** Opening Extracted information block **
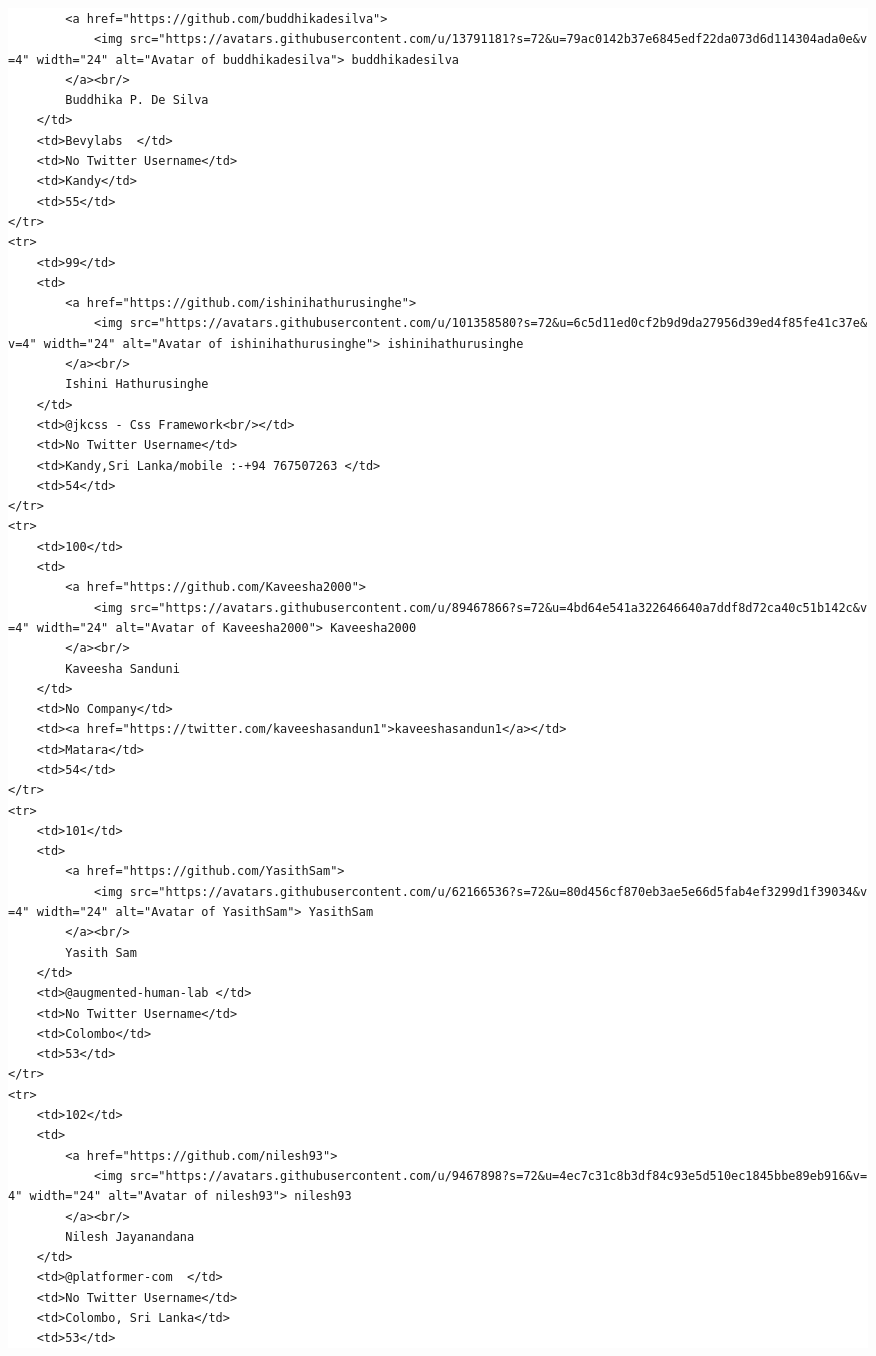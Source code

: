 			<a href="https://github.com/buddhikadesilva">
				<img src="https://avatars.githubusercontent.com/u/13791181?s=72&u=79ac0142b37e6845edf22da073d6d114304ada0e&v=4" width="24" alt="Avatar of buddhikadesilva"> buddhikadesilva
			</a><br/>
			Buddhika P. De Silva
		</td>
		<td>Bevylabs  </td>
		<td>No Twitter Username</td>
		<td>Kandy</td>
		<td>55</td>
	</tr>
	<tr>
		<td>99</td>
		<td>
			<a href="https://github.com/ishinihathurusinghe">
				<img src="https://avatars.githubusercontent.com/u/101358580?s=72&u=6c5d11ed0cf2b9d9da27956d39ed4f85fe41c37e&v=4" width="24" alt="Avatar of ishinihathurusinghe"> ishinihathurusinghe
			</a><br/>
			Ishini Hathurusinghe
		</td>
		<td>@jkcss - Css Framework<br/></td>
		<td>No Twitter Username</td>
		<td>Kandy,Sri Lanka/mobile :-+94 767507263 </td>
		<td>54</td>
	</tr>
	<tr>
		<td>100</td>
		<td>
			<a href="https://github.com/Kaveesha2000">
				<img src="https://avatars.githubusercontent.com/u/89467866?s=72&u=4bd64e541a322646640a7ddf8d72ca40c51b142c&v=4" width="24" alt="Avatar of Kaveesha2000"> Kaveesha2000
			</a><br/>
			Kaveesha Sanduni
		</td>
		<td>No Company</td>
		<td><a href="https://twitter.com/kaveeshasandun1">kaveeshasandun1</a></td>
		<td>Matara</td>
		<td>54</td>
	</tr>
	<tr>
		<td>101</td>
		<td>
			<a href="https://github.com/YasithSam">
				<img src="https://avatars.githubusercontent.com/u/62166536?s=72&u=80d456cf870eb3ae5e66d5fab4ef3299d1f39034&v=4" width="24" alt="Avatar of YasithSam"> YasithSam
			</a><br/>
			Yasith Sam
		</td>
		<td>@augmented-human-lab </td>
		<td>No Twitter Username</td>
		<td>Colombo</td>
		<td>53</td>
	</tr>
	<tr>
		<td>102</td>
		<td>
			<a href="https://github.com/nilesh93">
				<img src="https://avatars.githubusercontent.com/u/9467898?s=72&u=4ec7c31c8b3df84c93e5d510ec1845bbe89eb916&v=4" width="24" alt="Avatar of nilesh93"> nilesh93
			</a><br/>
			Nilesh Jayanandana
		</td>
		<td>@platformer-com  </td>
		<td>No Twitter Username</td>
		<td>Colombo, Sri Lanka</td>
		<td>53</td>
** Closing Extracted information block **
** Opening Extracted information block **
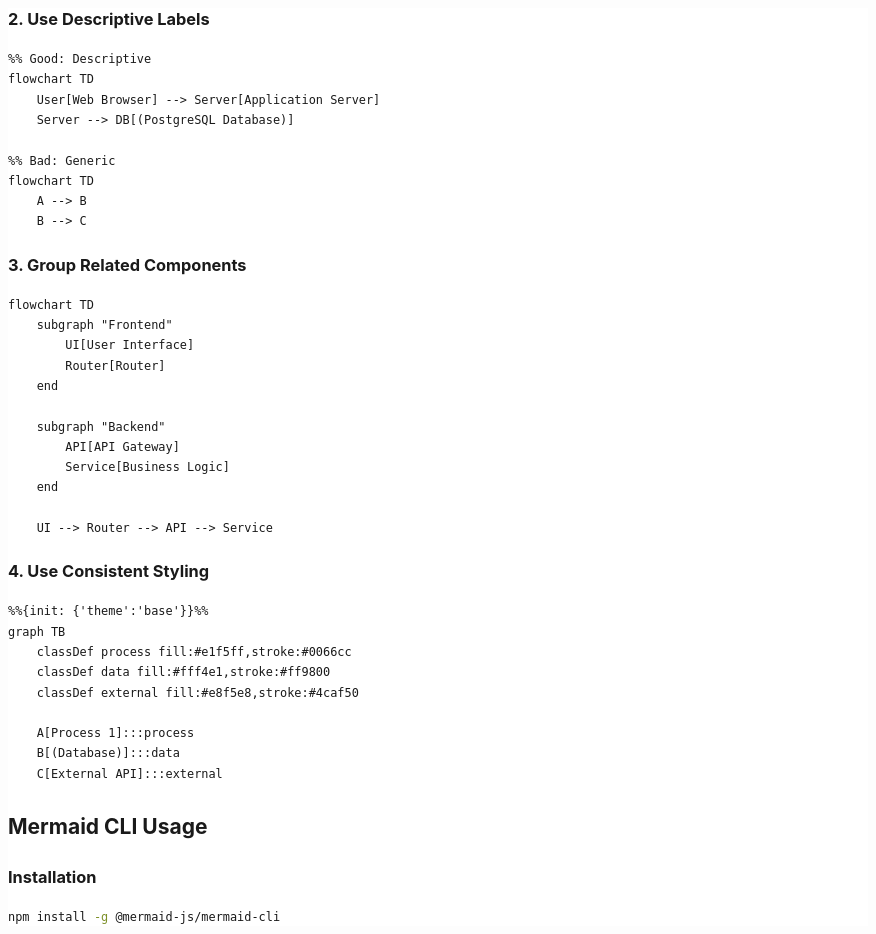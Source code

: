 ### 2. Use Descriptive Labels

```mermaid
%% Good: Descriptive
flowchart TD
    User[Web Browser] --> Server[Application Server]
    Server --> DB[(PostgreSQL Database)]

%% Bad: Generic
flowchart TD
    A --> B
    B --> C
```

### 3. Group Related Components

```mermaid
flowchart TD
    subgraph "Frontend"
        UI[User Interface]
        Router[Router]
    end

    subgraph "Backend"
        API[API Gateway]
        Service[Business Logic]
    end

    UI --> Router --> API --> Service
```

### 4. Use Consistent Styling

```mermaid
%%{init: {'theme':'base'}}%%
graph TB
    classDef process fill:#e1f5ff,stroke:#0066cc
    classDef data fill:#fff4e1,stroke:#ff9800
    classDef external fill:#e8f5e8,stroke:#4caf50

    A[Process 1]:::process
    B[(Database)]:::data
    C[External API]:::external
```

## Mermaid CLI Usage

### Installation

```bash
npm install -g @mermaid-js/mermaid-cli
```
** Closing Extracted information block **
** Opening Extracted information block **
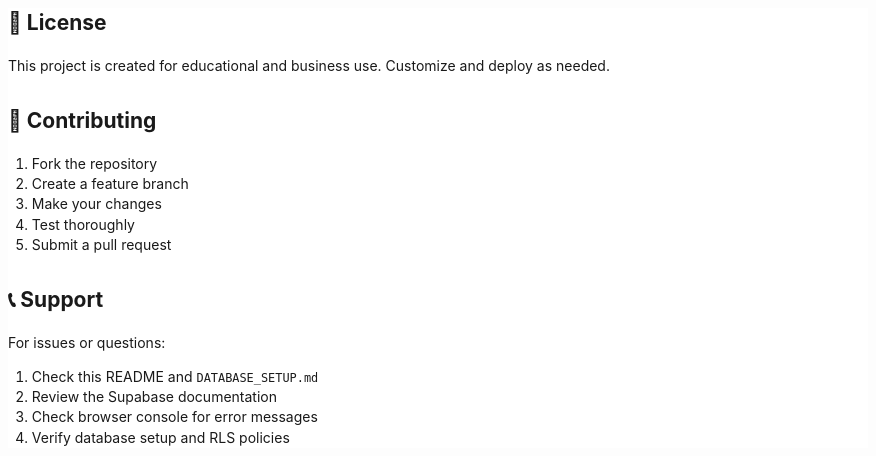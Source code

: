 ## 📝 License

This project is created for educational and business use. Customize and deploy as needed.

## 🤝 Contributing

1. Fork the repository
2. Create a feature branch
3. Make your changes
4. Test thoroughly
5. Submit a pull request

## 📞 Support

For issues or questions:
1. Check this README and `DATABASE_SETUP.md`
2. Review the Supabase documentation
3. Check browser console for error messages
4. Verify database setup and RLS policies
** Closing Extracted information block **
■ What is being asked: Where does the string "Lanka" appear in the records above? Show every line that holds it.

■ Solution to the problem:
		<td>Kandy,Sri Lanka/mobile :-+94 767507263 </td>
		<td>Colombo, Sri Lanka</td>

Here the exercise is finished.